Эпоха человека. Риторика и апатия антропоцена - [94]
В несколько ином контексте в дискуссии вокруг предложения Крутцена и Стормера высказывались мысли о страхе перед утратой привычного мира, перед радикальными переменами. Здесь имеет место консервативная привязанность к тому, что близко и знакомо и что поэтому надо удержать любой ценой. Предметом беспокойства в данном случае оказываются стабильность и предсказуемость, сохранение на Земле условий жизни, сложившихся в эпоху голоцена. Многие авторы выступали против хаотических экспериментов, против неопределенного будущего, построенного на новых отношениях между людьми и нечеловеческими акторами, против того, что трудно себе представить и что пока неизвестно. В то же время многие подчеркивали ценность разнообразия и плюрализма. Это отчетливо проявилось в споре о массовом вымирании видов.

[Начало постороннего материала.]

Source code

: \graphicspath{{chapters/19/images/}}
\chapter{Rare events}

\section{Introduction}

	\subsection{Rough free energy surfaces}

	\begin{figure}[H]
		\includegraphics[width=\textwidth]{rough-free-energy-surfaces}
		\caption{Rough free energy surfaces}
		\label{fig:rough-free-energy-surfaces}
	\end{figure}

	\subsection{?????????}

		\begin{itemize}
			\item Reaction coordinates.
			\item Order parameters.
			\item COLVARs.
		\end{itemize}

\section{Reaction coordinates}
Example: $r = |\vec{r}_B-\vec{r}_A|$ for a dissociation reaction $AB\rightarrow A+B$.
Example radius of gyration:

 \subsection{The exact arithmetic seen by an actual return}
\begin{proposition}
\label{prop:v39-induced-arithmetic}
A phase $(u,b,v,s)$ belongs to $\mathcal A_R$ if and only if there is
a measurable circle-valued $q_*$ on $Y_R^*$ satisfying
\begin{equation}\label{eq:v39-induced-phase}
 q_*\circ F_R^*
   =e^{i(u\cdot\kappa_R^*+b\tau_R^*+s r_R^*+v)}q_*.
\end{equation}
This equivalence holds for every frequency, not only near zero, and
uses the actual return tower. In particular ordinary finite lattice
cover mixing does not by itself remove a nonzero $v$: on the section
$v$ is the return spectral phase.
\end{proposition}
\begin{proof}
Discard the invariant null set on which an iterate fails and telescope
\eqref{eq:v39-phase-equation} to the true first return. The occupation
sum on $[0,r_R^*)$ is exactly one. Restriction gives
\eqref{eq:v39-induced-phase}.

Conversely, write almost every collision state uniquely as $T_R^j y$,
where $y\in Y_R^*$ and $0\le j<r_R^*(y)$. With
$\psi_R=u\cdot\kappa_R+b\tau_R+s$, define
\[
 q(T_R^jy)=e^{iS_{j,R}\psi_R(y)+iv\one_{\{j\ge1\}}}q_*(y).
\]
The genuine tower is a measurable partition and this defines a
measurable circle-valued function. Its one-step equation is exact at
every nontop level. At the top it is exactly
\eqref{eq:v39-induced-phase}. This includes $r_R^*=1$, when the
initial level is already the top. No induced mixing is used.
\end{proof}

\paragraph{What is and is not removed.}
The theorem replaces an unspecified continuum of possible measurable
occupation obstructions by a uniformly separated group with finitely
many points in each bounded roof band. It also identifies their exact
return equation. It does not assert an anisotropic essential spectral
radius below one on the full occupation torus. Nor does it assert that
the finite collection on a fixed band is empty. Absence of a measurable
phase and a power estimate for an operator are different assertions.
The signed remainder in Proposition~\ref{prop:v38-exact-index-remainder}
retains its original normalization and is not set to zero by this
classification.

Дейл Джеймисон, профессор философии Нью-Йоркского университета, размышляя об антропоцене, делает акцент на утраченной любви[810]. В этом нет ничего удивительного. Современные люди осознали, что могут навсегда утратить дорогие им ощущения, связанные с индивидуальным, эмоциональным восприятием природы: дуновение морского бриза, запахи разных времен года, прикосновение к листьям и травам. По словам Джеймисона, пока мы росли в привычной для нас среде, наша личность формировалась в контакте с почвой, флорой и фауной конкретной местности. На этом пути нас, как правило, сопровождали самые близкие люди: родители, бабушки и дедушки, братья и сестры. Утрата экосистем — невосполнимая личная утрата, отказ от части самих себя, части собственной личности. Получается, что в эпоху антропоцена мы на самом деле не хотим терять самих себя — таких, какими мы себя знаем. Любовь эпохи антропоцена — это влюбленность человека в самого себя, в мир дорогих ему чувств. Такая трактовка проблемы утраты вновь открывает нам нарциссический аспект спора об антропоцене.
Трудности антропоцена выходят за рамки традиционной моральной проблематики. Антропоцен — эпоха, в которую появляется слишком много доказательств того, что наши поступки противоречили известной нам системе ценностей. Об этом свидетельствуют масштабы опустошения, до которого мы довели планету. Когда влияние человека достигает невиданного размаха, равновесие заметно нарушается[811]. Если в этом смысле и согласиться с тем, что, пожалуй, нет ничего плохого в искусственных парках, садах и управлении экосистемами, то мы должны также признать, что сама дестабилизация различных систем Земли уже перешла на другой уровень. Большинство участников спора об антропоцене хорошо знают, что мы перестарались. Данные эмпирических исследований ошеломляют. Ключевую роль играют количественные и эстетические критерии разочарования или отвращения[812]. Решающий голос здесь принадлежит простому здравому смыслу, который говорит, что это чересчур.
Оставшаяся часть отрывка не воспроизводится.